Solo che l’Unione non esiste come soggetto politico autonomo ma è un consiglio d’amministrazione dove comandano Francia e, un po’ di più, Germania e conseguentemente, per farsi dire «bravi», i governi progressisti hanno scelto di obbedir (a loro) mentendo (a noi). Consapevole del declino franco-tedesco, l’europeista Meloni vuole sedere in Europa da pari a pari con gli altri, un po’ come De Gasperi nel ’57 al Trattato di Roma e per questo ha cominciato a sviluppare una politica estera coraggiosa e autonoma, dall’Ucraina, al sogno di una maggioranza di centrodestra a Bruxelles, al piano Mattei per l’Africa.


LE SFIDE
A Washington Giorgia non cerca una consacrazione, patriotticamente convinta che quella gliela possono dare solo gli italiani, ma un salto di qualità per il nostro Paese sullo scacchiere internazionale. Più andiamo d’accordo con gli Usa, più contiamo in Europa e più il piano per il contenere l’immigrazione clandestina e per lo sviluppo dell’Africa, che è una delle sfide principali di questo governo, ha possibilità di successo. E gli Usa contano sull’Italia anche per evitare la deriva del Continente nero, dove già Russia e Cina la fanno da padrone in molti Stati, verso i Brics. Il piano Mattei ha una funzione ristabilizzante, dopo la disastrosa politica di Obama delle primavere arabe, cavalcate con ingordigia e approssimazione da Parigi, della quale l’America ha estremo bisogno. Stabilità in Europa e Africa sono l’interesse comune di Washington e di Roma e questa si raggiunge con la costruzione di un asse solido che le altre nazioni non vogliono o non possono costruire.

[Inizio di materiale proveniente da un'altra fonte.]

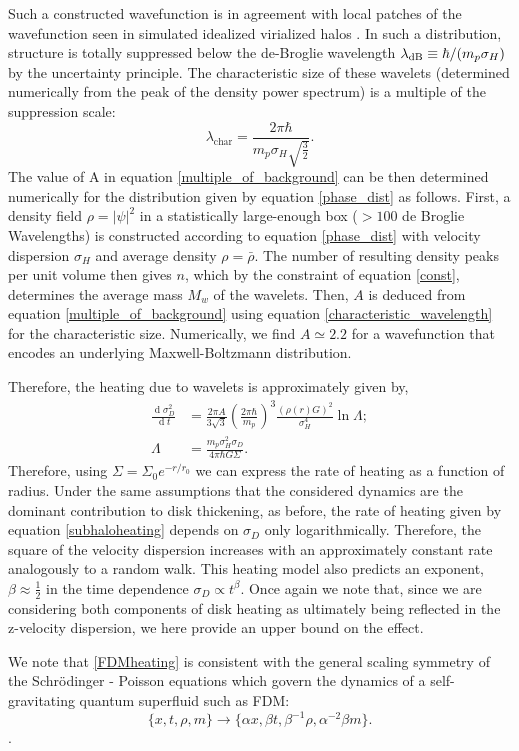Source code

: \documentclass[usenatbib]{mnras}
\renewcommand{\d}[1]{\! \mathrm{d}#1 \:}
\newcommand{\deriv}[2]{\frac{\d{#1}}{\d{#2}}}
\renewcommand{\d}[1]{\ensuremath{\operatorname{d}\!{#1}}}
\begin{document}
Such a constructed wavefunction is in agreement with local patches of the wavefunction seen in simulated idealized virialized halos \citep{BECDM}.
In such a distribution, structure is totally suppressed below the de-Broglie wavelength $\lambda_{\rm dB} \equiv \hbar/(m_p\sigma_H)$ by the uncertainty principle.
The characteristic size of these wavelets (determined numerically from the peak of the density power spectrum) is a multiple of the suppression scale:
\begin{equation} \label{characteristic_wavelength}
\lambda_{\text{char}} = \frac{ 2 \pi \hbar}{m_p \sigma_H \sqrt{\frac{3}{2}}}.
\end{equation}
The value of A in equation \eqref{multiple_of_background} can be then determined numerically for the distribution given by equation \eqref{phase_dist} as follows. First, a density field $\rho = |\psi|^2$ in a statistically large-enough box ($> 100$ de Broglie Wavelengths) is constructed according to equation \eqref{phase_dist} with velocity dispersion $\sigma_H$ and average density $\rho = \bar{\rho}$. The number of resulting density peaks per unit volume then gives $n$, which by the constraint of equation \eqref{const}, determines the average mass $M_w$ of the wavelets. Then, $A$ is deduced from equation \eqref{multiple_of_background} using equation \eqref{characteristic_wavelength} for the characteristic size. Numerically, we find $A\simeq 2.2$ for a wavefunction that encodes an underlying Maxwell-Boltzmann distribution.
\par
Therefore, the heating due to wavelets is approximately given by,
\begin{subequations} \label{FDMheating}
\begin{align}
\deriv{\sigma_D^2}{t} & = \frac{2 \pi A}{3 \sqrt{3}} \left( \frac{2 \pi \hbar }{m_p} \right)^3 \frac{(\rho(r) G)^2}{\sigma_H^4} \ln{\Lambda} ;
\\
\Lambda & = \frac{m_p\sigma_H^2 \sigma_D}{4 \pi \hbar G \Sigma} .
\end{align}
\end{subequations}
Therefore, using $\Sigma = \Sigma_0 e^{-r/r_0}$ we can express the rate of heating as a function of radius. Under the same assumptions that the considered dynamics are the dominant contribution to disk thickening, as before, the rate of heating given by equation \eqref{subhaloheating} depends on $\sigma_D$ only logarithmically. Therefore, the square of the velocity dispersion increases with an approximately constant rate analogously to a random walk. This heating model also predicts an exponent, $\beta \approx \tfrac{1}{2}$ in the time dependence $\sigma_D \propto t^{\beta}$. Once again we note that, since we are considering both components of disk heating as ultimately being reflected in the z-velocity dispersion, we here provide an upper bound on the effect. 
\par
We note that \eqref{FDMheating} is consistent with the general scaling symmetry of the Schr\"{o}dinger - Poisson equations which govern the dynamics of a self-gravitating quantum superfluid such as FDM:
\begin{equation}
\{ x, t , \rho, m \} \to \{\alpha x, \beta t, \beta^{-1} \rho, \alpha^{-2} \beta m \} .
\end{equation}
\noindent \citep{Schrodinger-Poisson}.
\end{document}
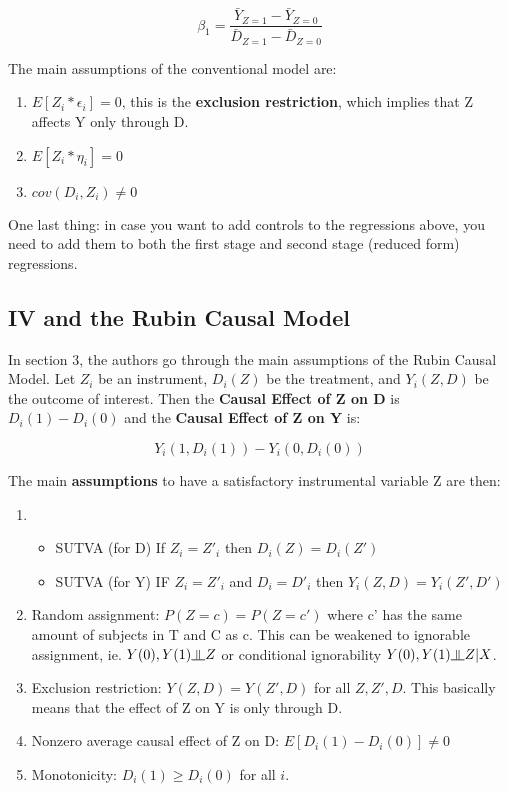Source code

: \documentclass[12 pt, leqno]{article}
\newcommand{\indep}{\rotatebox[origin=c]{90}{$\models$}}
\begin{document}
$$\beta_1 = \frac{\bar{Y}_{Z = 1} - \bar{Y}_{Z = 0}}{\bar{D}_{Z = 1} - \bar{D}_{Z = 0}}$$ 

The main assumptions of the conventional model are:

\begin{enumerate}
\item $E[Z_i * \epsilon_i] = 0$, this is the \textbf{exclusion restriction}, which implies that Z affects Y only through D.
\item $E[Z_i * \eta_i] = 0$
\item $cov(D_i, Z_i) \neq 0$
\end{enumerate}

One last thing: in case you want to add controls to the regressions above, you need to add them to both the first stage and second stage (reduced form) regressions. 

\subsection{IV and the Rubin Causal Model}

In section 3, the authors go through the main assumptions of the Rubin Causal Model. Let $Z_i$ be an instrument, $D_i(Z)$ be the treatment, and $Y_i(Z,D)$ be the outcome of interest. Then the \textbf{Causal Effect of Z on D} is $D_i(1) - D_i(0)$ and the \textbf{Causal Effect of Z on Y} is:

$$Y_i(1, D_i(1)) - Y_i(0, D_i(0)) $$

The main \textbf{assumptions} to have a satisfactory instrumental variable Z are then:

\begin{enumerate}
\item  
	\begin{itemize}
	\item SUTVA (for D) If $Z_i = Z'_i$ then $D_i(Z) = D_i(Z')$
	\item SUTVA (for Y) IF $Z_i = Z'_i$ and $D_i = D'_i$ then $Y_i(Z,D) = Y_i(Z', D')$ 
	\end{itemize}
\item Random assignment: $P(Z = c) = P(Z = c')$ where c' has the same amount of subjects in T and C as c. This can be weakened to ignorable assignment, ie. $Y(0), Y(1) \indep Z$ or conditional ignorability $Y(0), Y(1) \indep Z | X$. 
\item Exclusion restriction: $Y(Z,D) = Y(Z',D)$ for all $Z, Z', D$. This basically means that the effect of Z on Y is only through D.
\item Nonzero average causal effect of Z on D: $E[D_i(1) - D_i(0)] \neq 0$
\item Monotonicity: $D_i(1) \geq D_i(0)$ for all $i$. 
\end{enumerate}
\end{document}
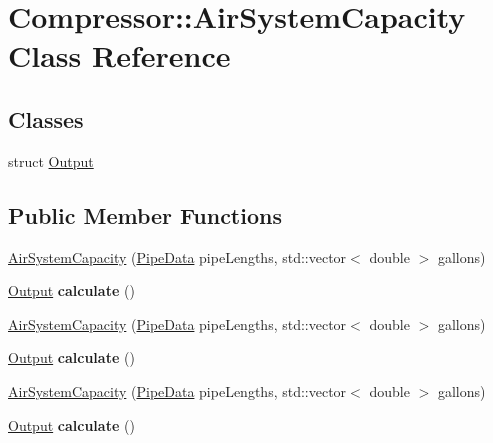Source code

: \hypertarget{class_compressor_1_1_air_system_capacity}{}\section{Compressor\+:\+:Air\+System\+Capacity Class Reference}
\label{class_compressor_1_1_air_system_capacity}
\subsection*{Classes}
\begin{DoxyCompactItemize}
\item 
struct \hyperlink{struct_compressor_1_1_air_system_capacity_1_1_output}{Output}
\end{DoxyCompactItemize}
\subsection*{Public Member Functions}
\begin{DoxyCompactItemize}
\item 
\hyperlink{class_compressor_1_1_air_system_capacity_a270fa85146172b46703970a1bc8fe724}{Air\+System\+Capacity} (\hyperlink{struct_compressor_1_1_pipe_data}{Pipe\+Data} pipe\+Lengths, std\+::vector$<$ double $>$ gallons)
\item 
\mbox{\label{class_compressor_1_1_air_system_capacity_aed64b8bb2bfe66e7e8c9df69f5ad3f7e}} 
\hyperlink{struct_compressor_1_1_air_system_capacity_1_1_output}{Output} {\bfseries calculate} ()
\item 
\hyperlink{class_compressor_1_1_air_system_capacity_a270fa85146172b46703970a1bc8fe724}{Air\+System\+Capacity} (\hyperlink{struct_compressor_1_1_pipe_data}{Pipe\+Data} pipe\+Lengths, std\+::vector$<$ double $>$ gallons)
\item 
\mbox{\label{class_compressor_1_1_air_system_capacity_a7ad83d7e71bc7b53e84dc565feb5bbb7}} 
\hyperlink{struct_compressor_1_1_air_system_capacity_1_1_output}{Output} {\bfseries calculate} ()
\item 
\hyperlink{class_compressor_1_1_air_system_capacity_a270fa85146172b46703970a1bc8fe724}{Air\+System\+Capacity} (\hyperlink{struct_compressor_1_1_pipe_data}{Pipe\+Data} pipe\+Lengths, std\+::vector$<$ double $>$ gallons)
\item 
\mbox{\label{class_compressor_1_1_air_system_capacity_a7ad83d7e71bc7b53e84dc565feb5bbb7}} 
\hyperlink{struct_compressor_1_1_air_system_capacity_1_1_output}{Output} {\bfseries calculate} ()
\end{DoxyCompactItemize}


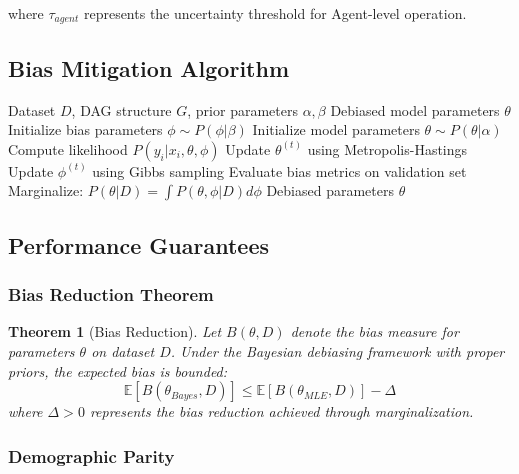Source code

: \documentclass[12pt,a4paper]{article}
\newtheorem{theorem}{Theorem}
\begin{document}
where $\tau_{agent}$ represents the uncertainty threshold for Agent-level operation.

\subsection{Bias Mitigation Algorithm}

\begin{algorithm}
\caption{Bayesian Bias Mitigation in OBIAI}
\begin{algorithmic}[1]
\Require Dataset $D$, DAG structure $G$, prior parameters $\alpha, \beta$
\Ensure Debiased model parameters $\theta$
\State Initialize bias parameters $\phi \sim P(\phi|\beta)$
\State Initialize model parameters $\theta \sim P(\theta|\alpha)$
        \State Compute likelihood $P(y_i|x_i, \theta, \phi)$
        \State Update $\theta^{(t)}$ using Metropolis-Hastings
        \State Update $\phi^{(t)}$ using Gibbs sampling
    \EndFor
    \State Evaluate bias metrics on validation set
\EndFor
\State Marginalize: $P(\theta|D) = \int P(\theta, \phi|D) d\phi$
\State \Return Debiased parameters $\theta$
\end{algorithmic}
\end{algorithm}

\subsection{Performance Guarantees}

\subsubsection{Bias Reduction Theorem}

\begin{theorem}[Bias Reduction]
Let $B(\theta, D)$ denote the bias measure for parameters $\theta$ on dataset $D$. Under the Bayesian debiasing framework with proper priors, the expected bias is bounded:
\begin{equation}
\mathbb{E}[B(\theta_{Bayes}, D)] \leq \mathbb{E}[B(\theta_{MLE}, D)] - \Delta
\end{equation}
where $\Delta > 0$ represents the bias reduction achieved through marginalization.
\end{theorem}

\subsubsection{Demographic Parity}
\end{document}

Il pedaggio che l’Italia deve pagare per percorrere l’autostrada che le si apre davanti però è chiaro quanto salato: affidabilità sul posizionamento, incondizionato, all’interno dell’asse atlantico e rimozione delle ambiguità con Pechino, alimentate dall’accordo sulla Via della Seta, firmato da Conte e Di Maio e che si è rivelato un affare perla Cina e una fregatura per noi, visto che Berlino e Parigi, che non lo hanno sottoscritto, hanno incrementato gli affari con il regime più di quanto non l’abbia fatto Roma, imprigionata dalla tela di Grillo e discepoli. Su questo punto, la Cina, che ormai gli Usa ritengono il loro unico rivale a livello mondiale come un tempo era Mosca, Biden (o meglio i poteri di cui il presidente è ormai solo maldestro portavoce) non fa sconti. Pretendeva l’abiura pubblica, ma sarebbe stato troppo, un bacio della pantofola che mal si adatta alla dignità personale della Meloni e a quella che il governo vorrebbe restituire alla nazione. Alla guida dell’Italia non c’è più la schiera di zerbini progressisti alla quale all’estero avevano fatto un po’ tutti la bocca.